Exercise directions:
Wherever a line in the records below contains "some", copy that line.

[Stored records]
• • •

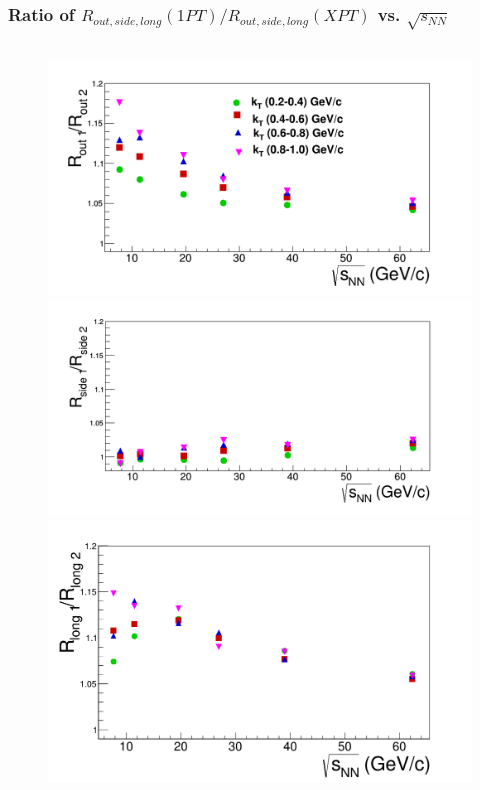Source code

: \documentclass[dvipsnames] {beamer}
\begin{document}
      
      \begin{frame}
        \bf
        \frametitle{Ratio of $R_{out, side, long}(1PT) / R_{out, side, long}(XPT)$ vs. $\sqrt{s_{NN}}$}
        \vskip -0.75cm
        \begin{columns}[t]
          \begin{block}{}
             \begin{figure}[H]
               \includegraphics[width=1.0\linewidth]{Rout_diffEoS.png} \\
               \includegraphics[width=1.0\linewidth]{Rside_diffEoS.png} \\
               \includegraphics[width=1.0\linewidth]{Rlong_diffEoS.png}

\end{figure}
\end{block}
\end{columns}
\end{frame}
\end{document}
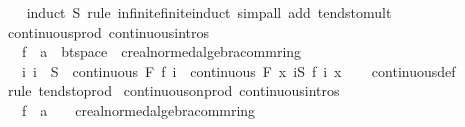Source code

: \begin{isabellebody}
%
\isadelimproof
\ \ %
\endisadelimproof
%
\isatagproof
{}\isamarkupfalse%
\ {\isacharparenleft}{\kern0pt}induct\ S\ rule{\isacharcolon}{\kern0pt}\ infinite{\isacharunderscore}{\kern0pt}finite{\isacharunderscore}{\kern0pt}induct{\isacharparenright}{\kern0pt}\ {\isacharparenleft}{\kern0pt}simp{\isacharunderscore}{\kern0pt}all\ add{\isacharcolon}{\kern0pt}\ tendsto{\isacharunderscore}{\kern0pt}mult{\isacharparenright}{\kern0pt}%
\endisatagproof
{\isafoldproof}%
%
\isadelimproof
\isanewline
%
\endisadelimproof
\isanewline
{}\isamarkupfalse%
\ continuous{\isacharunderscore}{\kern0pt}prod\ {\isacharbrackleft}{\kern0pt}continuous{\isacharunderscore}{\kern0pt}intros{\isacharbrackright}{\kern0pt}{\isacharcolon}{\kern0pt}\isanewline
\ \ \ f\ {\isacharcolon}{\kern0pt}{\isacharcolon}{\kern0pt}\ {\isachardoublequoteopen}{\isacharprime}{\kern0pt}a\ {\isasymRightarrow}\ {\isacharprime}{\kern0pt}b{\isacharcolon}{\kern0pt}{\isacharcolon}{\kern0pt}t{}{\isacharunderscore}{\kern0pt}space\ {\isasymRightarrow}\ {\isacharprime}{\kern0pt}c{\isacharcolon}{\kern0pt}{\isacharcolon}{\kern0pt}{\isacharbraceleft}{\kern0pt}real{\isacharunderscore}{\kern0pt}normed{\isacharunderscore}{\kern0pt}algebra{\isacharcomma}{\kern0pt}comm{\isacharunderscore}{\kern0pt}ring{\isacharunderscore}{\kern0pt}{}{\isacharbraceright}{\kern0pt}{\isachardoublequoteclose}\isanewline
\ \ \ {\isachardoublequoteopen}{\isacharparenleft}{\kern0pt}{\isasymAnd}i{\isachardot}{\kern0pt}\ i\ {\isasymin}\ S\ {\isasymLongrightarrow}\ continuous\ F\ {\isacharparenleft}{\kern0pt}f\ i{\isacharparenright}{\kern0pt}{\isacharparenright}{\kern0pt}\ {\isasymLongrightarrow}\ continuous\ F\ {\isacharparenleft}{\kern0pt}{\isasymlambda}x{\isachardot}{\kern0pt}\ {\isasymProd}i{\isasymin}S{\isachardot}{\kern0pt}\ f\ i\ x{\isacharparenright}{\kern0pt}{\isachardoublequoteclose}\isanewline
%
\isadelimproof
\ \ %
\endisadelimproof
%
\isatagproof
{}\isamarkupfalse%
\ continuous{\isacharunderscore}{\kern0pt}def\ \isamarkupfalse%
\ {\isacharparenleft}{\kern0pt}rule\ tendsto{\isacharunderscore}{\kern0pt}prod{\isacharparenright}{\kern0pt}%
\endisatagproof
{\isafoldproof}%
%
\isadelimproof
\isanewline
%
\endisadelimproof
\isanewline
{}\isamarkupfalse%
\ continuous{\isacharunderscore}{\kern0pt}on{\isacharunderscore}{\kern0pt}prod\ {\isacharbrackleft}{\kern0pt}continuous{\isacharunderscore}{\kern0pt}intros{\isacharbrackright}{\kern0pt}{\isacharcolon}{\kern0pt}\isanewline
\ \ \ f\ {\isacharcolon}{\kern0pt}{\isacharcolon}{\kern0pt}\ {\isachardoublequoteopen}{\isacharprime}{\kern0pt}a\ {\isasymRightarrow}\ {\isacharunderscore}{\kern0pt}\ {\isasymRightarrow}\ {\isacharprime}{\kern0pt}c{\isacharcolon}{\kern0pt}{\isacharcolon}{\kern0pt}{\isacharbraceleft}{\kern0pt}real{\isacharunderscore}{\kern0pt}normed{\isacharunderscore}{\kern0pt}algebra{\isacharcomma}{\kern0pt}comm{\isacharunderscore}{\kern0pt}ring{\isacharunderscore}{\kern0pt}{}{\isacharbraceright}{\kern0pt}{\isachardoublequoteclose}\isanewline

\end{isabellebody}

• • •

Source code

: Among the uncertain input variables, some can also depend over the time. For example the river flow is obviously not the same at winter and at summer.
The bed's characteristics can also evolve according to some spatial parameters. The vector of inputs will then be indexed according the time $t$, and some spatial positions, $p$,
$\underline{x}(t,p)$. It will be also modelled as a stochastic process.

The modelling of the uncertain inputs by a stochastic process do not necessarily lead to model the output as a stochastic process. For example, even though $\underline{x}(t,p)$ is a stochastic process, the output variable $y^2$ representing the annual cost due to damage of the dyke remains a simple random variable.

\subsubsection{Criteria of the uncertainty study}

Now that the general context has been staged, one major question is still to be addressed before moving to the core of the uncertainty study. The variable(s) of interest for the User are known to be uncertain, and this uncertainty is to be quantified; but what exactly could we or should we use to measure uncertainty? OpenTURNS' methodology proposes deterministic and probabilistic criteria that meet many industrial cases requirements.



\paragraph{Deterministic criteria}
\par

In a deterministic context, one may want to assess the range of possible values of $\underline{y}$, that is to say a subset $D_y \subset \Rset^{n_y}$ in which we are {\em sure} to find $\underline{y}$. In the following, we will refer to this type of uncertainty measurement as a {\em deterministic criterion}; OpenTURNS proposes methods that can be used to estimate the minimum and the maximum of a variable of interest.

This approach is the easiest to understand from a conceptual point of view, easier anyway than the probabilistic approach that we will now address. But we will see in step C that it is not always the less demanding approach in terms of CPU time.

• • •

Expected answer:
: Among the uncertain input variables, some can also depend over the time. For example the river flow is obviously not the same at winter and at summer.
The bed's characteristics can also evolve according to some spatial parameters. The vector of inputs will then be indexed according the time $t$, and some spatial positions, $p$,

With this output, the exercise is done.